Sydney Halter
- Born:: April 18, 1905 Winnipeg, Manitoba, Canada
- Died:: October 24, 1990 (aged 85) Winnipeg, Manitoba, Canada

Career information
- Position(s): Commissioner of the CFL
- College: University of Manitoba

Career history

As administrator
- 1958–1966: CFL

Career stats
- Canadian Football Hall of Fame, 1966;

= Sydney Halter =

Canadian sports executive (1905–1990)

Gerald Sydney Halter, (April 18, 1905 - October 24, 1990) was a Canadian sports executive and lawyer. He served as the first commissioner of the Canadian Football League from 1958 to 1966, and was president of the Amateur Athletic Union of Canada from 1938 to 1946.

==Biography==
Born in Winnipeg, Manitoba, he received a Bachelor of Arts degree in 1924 and a Bachelor of Law degree in 1927 from the University of Manitoba. He helped organize the Winnipeg Football Club, now the Winnipeg Blue Bombers, in 1934. He was president of the Amateur Athletic Union of Canada from 1938 to 1946, succeeding Jack Hamilton.
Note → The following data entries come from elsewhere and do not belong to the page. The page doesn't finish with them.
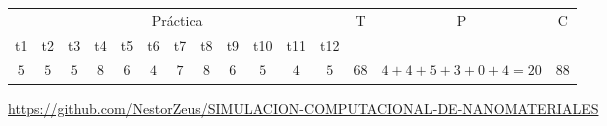 \documentclass[letterpaper, 10 pt, conference]{article}
\begin{document}
\begin{scshape}
\begin{center}
\begin{table}[ht]
\begin{tabular}{|c|c|c|c|c|c|c|c|c|c|c|c|c|c|c|} 
 \hline
 \multicolumn{12}{|c|}{Práctica} & \multirow{2}{*}{T} & \multirow{2}{*}{P} & \multirow{2}{*}{C} \\
 \cline{1-12}
 t1 & t2 & t3 & t4 & t5 & t6 & t7 & t8 & t9 & t10 & t11 & t12 & & & \\
 \hline
 $5$ & $5$ & $5$ & $8$ & $6$ & $4$ & $7$ & $8$ & $6$ & $5$ & $4$ & $5$ & \multicolumn{1}{|c|}{68} & $4+4+5+3+0+4=20$ & \multicolumn{1}{|c|}{88}\\
 \hline
\end{tabular}
\label{Cuadro3}
\end{table}

	\url{https://github.com/NestorZeus/SIMULACION-COMPUTACIONAL-DE-NANOMATERIALES}
	\vfill
\end{center}
\end{scshape}
\end{document}
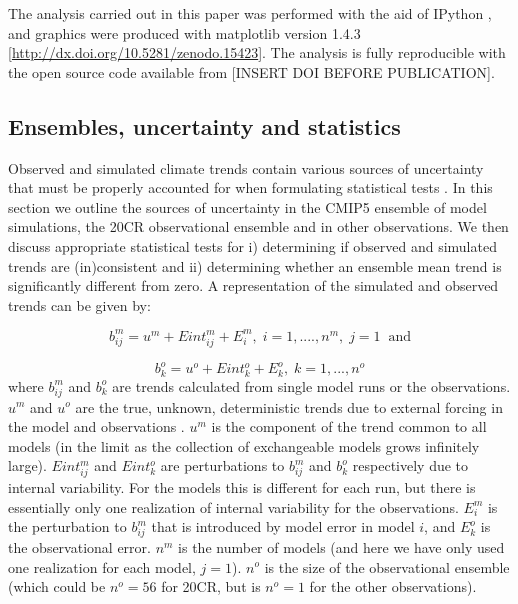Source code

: \documentclass{ametsoc}
\begin{document}
The analysis carried out in this paper was performed with the aid of 
IPython \citep{Perez_and_Granger_2007}, and graphics were produced 
with matplotlib \citep{Hunter_2007} version 
1.4.3 [\url{http://dx.doi.org/10.5281/zenodo.15423}]. The analysis is
fully reproducible with the open source code 
available from [INSERT DOI BEFORE PUBLICATION].

\subsection*{Ensembles, uncertainty and statistics}
Observed and simulated climate trends contain various sources of uncertainty that
must be properly accounted for when formulating statistical tests \citep{Fyfe_et_al_2013, Santer_et_al_2008}. 
In this section we outline the sources of uncertainty in the CMIP5 ensemble of model simulations, 
the 20CR observational ensemble and in other observations. We then discuss appropriate statistical tests 
for i) determining if observed and simulated trends are (in)consistent and ii) determining whether
an ensemble mean trend is significantly different from zero. A representation of the simulated and 
observed trends can be given by:

\begin{equation} \label{eq:mods}
b^m_{ij} = u^m + Eint^m_{ij} + E^m_i, \; i=1,...., n^m,\; j=1 \;\; \textrm{and}
\end{equation}

\begin{equation}\label{eq:obs}
b^o_k = u^o + Eint_k^o + E^o_k, \; k=1,...,n^o
\end{equation}
where $b^m_{ij}$ and $b^o_k$ are trends calculated from single model runs or the observations. 
$u^m$ and $u^o$ are the true, unknown, deterministic trends due to external forcing 
in the model and observations \citep{Fyfe_et_al_2013}. 
$u^m$ is the component of the trend common to all models (in the limit as the collection of 
exchangeable models grows infinitely large). $Eint^m_{ij}$ and $Eint_k^o$ are perturbations 
to $b^m_{ij}$ and $b^o_k$ respectively due to 
internal variability. For the models this is different for each run, but there is essentially only 
one realization of internal variability for the observations. $E^m_i$ is the 
perturbation to $b^m_{ij}$ that is introduced by model error in model $i$, and $E^o_k$ 
is the observational error. $n^m$ is the number of models (and here we have only 
used one realization for each model, $j=1$). $n^o$ is the size of the observational ensemble
(which could be $n^o=56$ for 20CR, but is $n^o=1$ for the other observations). 
\end{document}
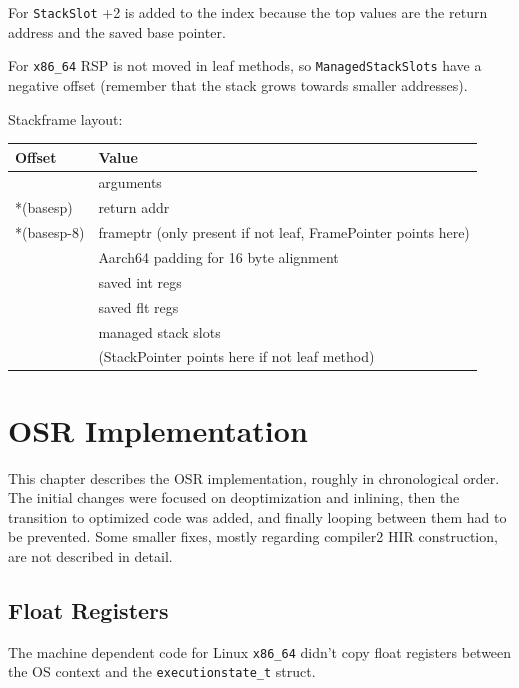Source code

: \documentclass[draft,final]{vutinfth} %
\begin{document}
    For \lstinline{StackSlot} +2 is added to the index because the top values are the return address and the saved base pointer.

    For \texttt{x86\_64} RSP is not moved in leaf methods, so \lstinline{ManagedStackSlots} have a negative offset (remember that the stack grows towards smaller addresses).

    Stackframe layout:

    \begin{tabular}{ll}
        \toprule
        \textbf{Offset} & \textbf{Value}                                                \\
        \midrule
        & arguments \\
        *(basesp)       & return addr                                                   \\
        *(basesp-8)     & frameptr (only present if not leaf, FramePointer points here) \\
        & Aarch64 padding for 16 byte alignment                         \\
        & saved int regs                                                \\
        & saved flt regs                                                \\
        & managed stack slots                                           \\
        & (StackPointer points here if not leaf method)                 \\
        \bottomrule
    \end{tabular}


    \chapter{OSR Implementation}

    This chapter describes the OSR implementation,
    roughly in chronological order.
    The initial changes were focused on deoptimization and inlining,
    then the transition to optimized code was added,
    and finally looping between them had to be prevented.
    Some smaller fixes,
    mostly regarding compiler2 HIR construction,
    are not described in detail.


    \section{Float Registers}

    The machine dependent code for Linux \texttt{x86\_64} didn't copy float registers between the OS context
    and the \lstinline{executionstate_t} struct.
\end{document}
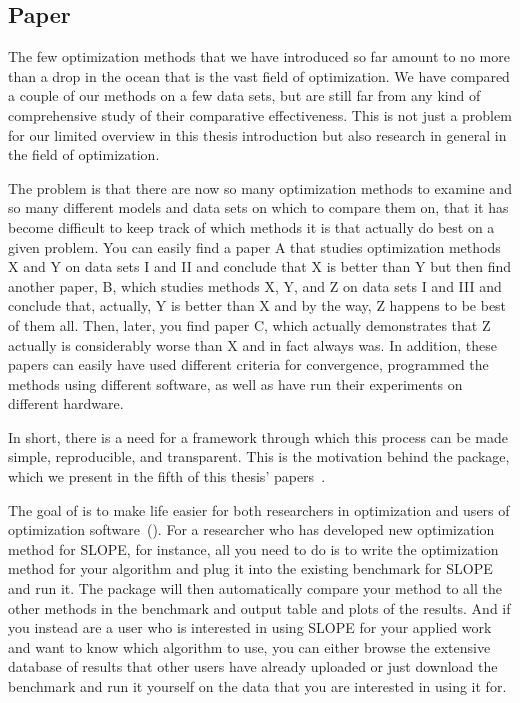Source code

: \subsection{Paper \IV}

The few optimization methods that we have introduced so far amount to no more than a drop in the ocean that is the vast field of optimization. We have compared a couple of our methods on a few data sets, but are still far from any kind of comprehensive study of their comparative effectiveness. This is not just a problem for our limited overview in this thesis introduction but also research in general in the field of optimization.

The problem is that there are now so many optimization methods to examine and so many different models and data sets on which to compare them on, that it has become difficult to keep track of which methods it is that actually do best on a given problem. You can easily find a paper A that studies optimization methods X and Y on data sets I and II and conclude that X is better than Y but then find another paper, B, which studies methods X, Y, and Z on data sets I and III and conclude that, actually, Y is better than X and by the way, Z happens to be best of them all. Then, later, you find paper C, which actually demonstrates that Z actually is considerably worse than X and in fact always was. In addition, these papers can easily have used different criteria for convergence, programmed the methods using different software, as well as have run their experiments on different hardware.

In short, there is a need for a framework through which this process can be made simple, reproducible, and transparent. This is the motivation behind the  package, which we present in the fifth of this thesis' papers~\parencite{moreau2022a}.

The goal of  is to make life easier for both researchers in optimization and users of optimization software~(). For a researcher who has developed new optimization method for SLOPE, for instance, all you need to do is to write the optimization method for your algorithm and plug it into the existing  benchmark for SLOPE and run it. The package will then automatically compare your method to all the other methods in the benchmark and output table and plots of the results. And if you instead are a user who is interested in using SLOPE for your applied work and want to know which algorithm to use, you can either browse the extensive database of results that other users have already uploaded or just download the benchmark and run it yourself on the data that you are interested in using it for.

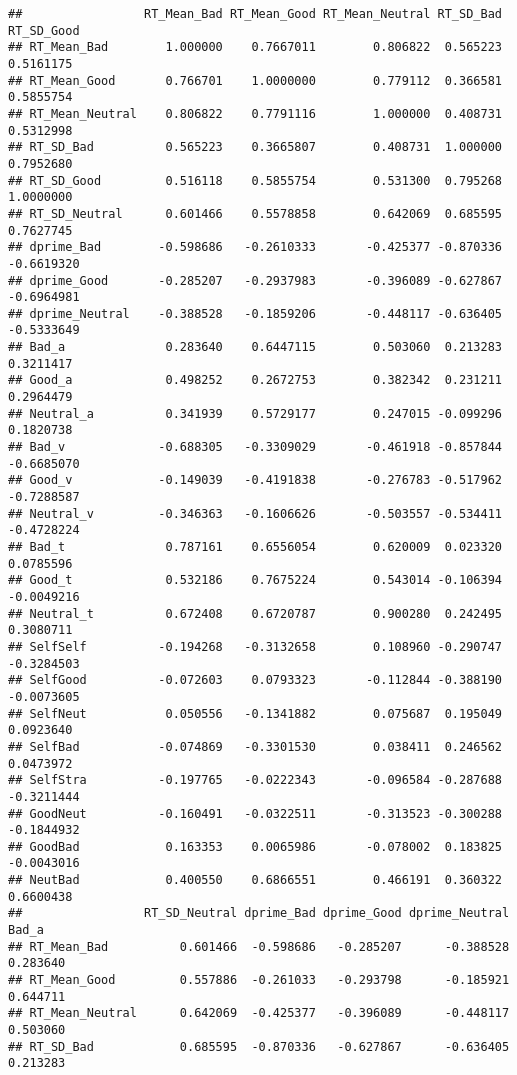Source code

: \documentclass[man]{apa6}
\begin{document}
\begin{verbatim}
##                 RT_Mean_Bad RT_Mean_Good RT_Mean_Neutral RT_SD_Bad RT_SD_Good
## RT_Mean_Bad        1.000000    0.7667011        0.806822  0.565223  0.5161175
## RT_Mean_Good       0.766701    1.0000000        0.779112  0.366581  0.5855754
## RT_Mean_Neutral    0.806822    0.7791116        1.000000  0.408731  0.5312998
## RT_SD_Bad          0.565223    0.3665807        0.408731  1.000000  0.7952680
## RT_SD_Good         0.516118    0.5855754        0.531300  0.795268  1.0000000
## RT_SD_Neutral      0.601466    0.5578858        0.642069  0.685595  0.7627745
## dprime_Bad        -0.598686   -0.2610333       -0.425377 -0.870336 -0.6619320
## dprime_Good       -0.285207   -0.2937983       -0.396089 -0.627867 -0.6964981
## dprime_Neutral    -0.388528   -0.1859206       -0.448117 -0.636405 -0.5333649
## Bad_a              0.283640    0.6447115        0.503060  0.213283  0.3211417
## Good_a             0.498252    0.2672753        0.382342  0.231211  0.2964479
## Neutral_a          0.341939    0.5729177        0.247015 -0.099296  0.1820738
## Bad_v             -0.688305   -0.3309029       -0.461918 -0.857844 -0.6685070
## Good_v            -0.149039   -0.4191838       -0.276783 -0.517962 -0.7288587
## Neutral_v         -0.346363   -0.1606626       -0.503557 -0.534411 -0.4728224
## Bad_t              0.787161    0.6556054        0.620009  0.023320  0.0785596
## Good_t             0.532186    0.7675224        0.543014 -0.106394 -0.0049216
## Neutral_t          0.672408    0.6720787        0.900280  0.242495  0.3080711
## SelfSelf          -0.194268   -0.3132658        0.108960 -0.290747 -0.3284503
## SelfGood          -0.072603    0.0793323       -0.112844 -0.388190 -0.0073605
## SelfNeut           0.050556   -0.1341882        0.075687  0.195049  0.0923640
## SelfBad           -0.074869   -0.3301530        0.038411  0.246562  0.0473972
## SelfStra          -0.197765   -0.0222343       -0.096584 -0.287688 -0.3211444
## GoodNeut          -0.160491   -0.0322511       -0.313523 -0.300288 -0.1844932
## GoodBad            0.163353    0.0065986       -0.078002  0.183825 -0.0043016
## NeutBad            0.400550    0.6866551        0.466191  0.360322  0.6600438
##                 RT_SD_Neutral dprime_Bad dprime_Good dprime_Neutral     Bad_a
## RT_Mean_Bad          0.601466  -0.598686   -0.285207      -0.388528  0.283640
## RT_Mean_Good         0.557886  -0.261033   -0.293798      -0.185921  0.644711
## RT_Mean_Neutral      0.642069  -0.425377   -0.396089      -0.448117  0.503060
## RT_SD_Bad            0.685595  -0.870336   -0.627867      -0.636405  0.213283

\end{verbatim}
\end{document}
In 1956, Halter became commissioner of the Canadian Football Council (CFC), an umbrella organization of the two most powerful Canadian football unions, the eastern Interprovincial Rugby Football Union and the Western Interprovincial Football Union. The CFC withdrew from the Canadian Rugby Union in 1958 and formed its own league, the Canadian Football League (CFL). Halter became the CFL's first commissioner, a post he held until 1966. From 1966 to 1971, he was vice-chairman of the Manitoba Horse Racing Commission, and was chairman from 1972 to 1982.

==Honours==
In 1977, he was made an Officer of the Order of Canada. In 1963, he was inducted into the Canadian Olympic Hall of Fame. In 1966, he was inducted into the Canadian Football Hall of Fame. In 1975, he was inducted into Canada's Sports Hall of Fame. In 1982, he was inducted into the Manitoba Sports Hall of Fame. In 1988, he was inducted into the Canadian Horse Racing Hall of Fame. In 2006, he was inducted into the International Jewish Sports Hall of Fame.